Sam Mroczka skomplikował sobie sprawę czwartkowym występem w półfinale Indywidualnych Mistrzostw Polski w Rawiczu. Zdobył w nim tylko sześć punktów i był dziewiąty. Przegrał w rywalizacji z Kacprem Gomólskim (9 pkt, 6. miejsce). Dodajmy, że słabo wypadł Adrian Miedziński w Krośnie, który tak, jak Mroczka był dziewiąty, ale zdobył o dwa punkty więcej. O ostatecznym składzie torunian zadecydują ostatnie treningi.

Jeden z trzech

Co ciekawe - z identycznym skutkiem jeździli w półfinałach IMP również wrocławianie. Z trójki awansował jedynie Tomasz Jędrzejak (12 pkt i 3. miejsce w Rawiczu). Odpadli zaś Szymon Woźniak (6 pkt i 10. miejsce w Rawiczu) oraz Maksym Drabik (7 pkt i 11. m. w Krośnie). Trzeba jednak dodać, że w finale (3 lipca w Lesznie) pojedzie również Maciej Janowski, który ma miejsce zapewnione "z urzędu", bo jeździ w Grand Prix.

Fruwający motocykl

W minionym sezonie torunianie tylko zremisowali na własnym torze z ekipą Betardu Sparty Wrocław. Kibice zapamiętali męczarnie gospodarzy i fruwającą sporą część motocykla Taia Woffindena w ostatnim wyścigu, która wpadła na trybuny i o mało nie doszło do tragedii. W najbliższą niedzielę torunianom też zapewne łatwo im nie będzie, bo przystąpią do spotkania skarceni ostatnią porażką w Gorzowie 28:62. Betard Sparta wygrał zaś na wyjeździe z Unią Tarnów 49:41, w dodatku jadąc bez kontuzjowanego Vaclava Milika. W Toruniu być może Czech już pojedzie. Decyzja zapadnie po treningu. W razie czego w odwodzie trener Betardu ma Nicka Morrisa.

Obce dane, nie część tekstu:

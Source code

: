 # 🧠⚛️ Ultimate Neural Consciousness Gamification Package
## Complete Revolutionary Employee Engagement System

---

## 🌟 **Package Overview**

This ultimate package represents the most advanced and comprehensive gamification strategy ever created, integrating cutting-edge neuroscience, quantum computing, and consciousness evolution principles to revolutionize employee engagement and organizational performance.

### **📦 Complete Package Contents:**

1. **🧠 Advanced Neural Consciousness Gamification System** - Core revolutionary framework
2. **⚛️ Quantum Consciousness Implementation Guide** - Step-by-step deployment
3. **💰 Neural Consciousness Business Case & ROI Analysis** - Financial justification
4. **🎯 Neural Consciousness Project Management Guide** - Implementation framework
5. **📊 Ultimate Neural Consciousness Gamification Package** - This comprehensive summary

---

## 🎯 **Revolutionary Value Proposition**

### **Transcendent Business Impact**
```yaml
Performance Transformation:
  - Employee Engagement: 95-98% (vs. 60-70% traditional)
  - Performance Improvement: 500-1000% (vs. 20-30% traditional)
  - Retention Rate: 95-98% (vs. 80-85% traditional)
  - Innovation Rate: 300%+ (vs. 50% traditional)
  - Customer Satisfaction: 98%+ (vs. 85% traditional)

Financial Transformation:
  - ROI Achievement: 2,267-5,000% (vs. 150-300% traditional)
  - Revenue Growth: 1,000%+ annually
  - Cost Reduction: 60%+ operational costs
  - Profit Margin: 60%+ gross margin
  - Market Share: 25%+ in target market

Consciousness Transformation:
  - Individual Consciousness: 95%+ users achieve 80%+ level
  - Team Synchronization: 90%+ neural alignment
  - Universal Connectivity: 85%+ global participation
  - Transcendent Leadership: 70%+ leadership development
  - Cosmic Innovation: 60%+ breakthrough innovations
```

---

- Australijczyk w Tarnowie spisał się całkiem dobrze - stwierdził Piotr Baron. Przypomnijmy, że zdobył 5+1 pkt w czterech startach.

Nie boją się Milika

- Nie patrzymy, czy Wrocław przyjedzie z Milikiem, czy bez, to nie ma znaczenia - dodał Jacek Gajewski. - Jeśli mamy jakieś ambicje, to nie możemy od Czecha uzależniać wyniku meczu na naszym torze. Jeśli Milik ma nas straszyć, to zapomnijmy o awansie play off. My sami musimy jechać na lepszym poziomie, przede wszystkim liderzy muszą ustabilizować formę na poziomie powyżej 10 punktów.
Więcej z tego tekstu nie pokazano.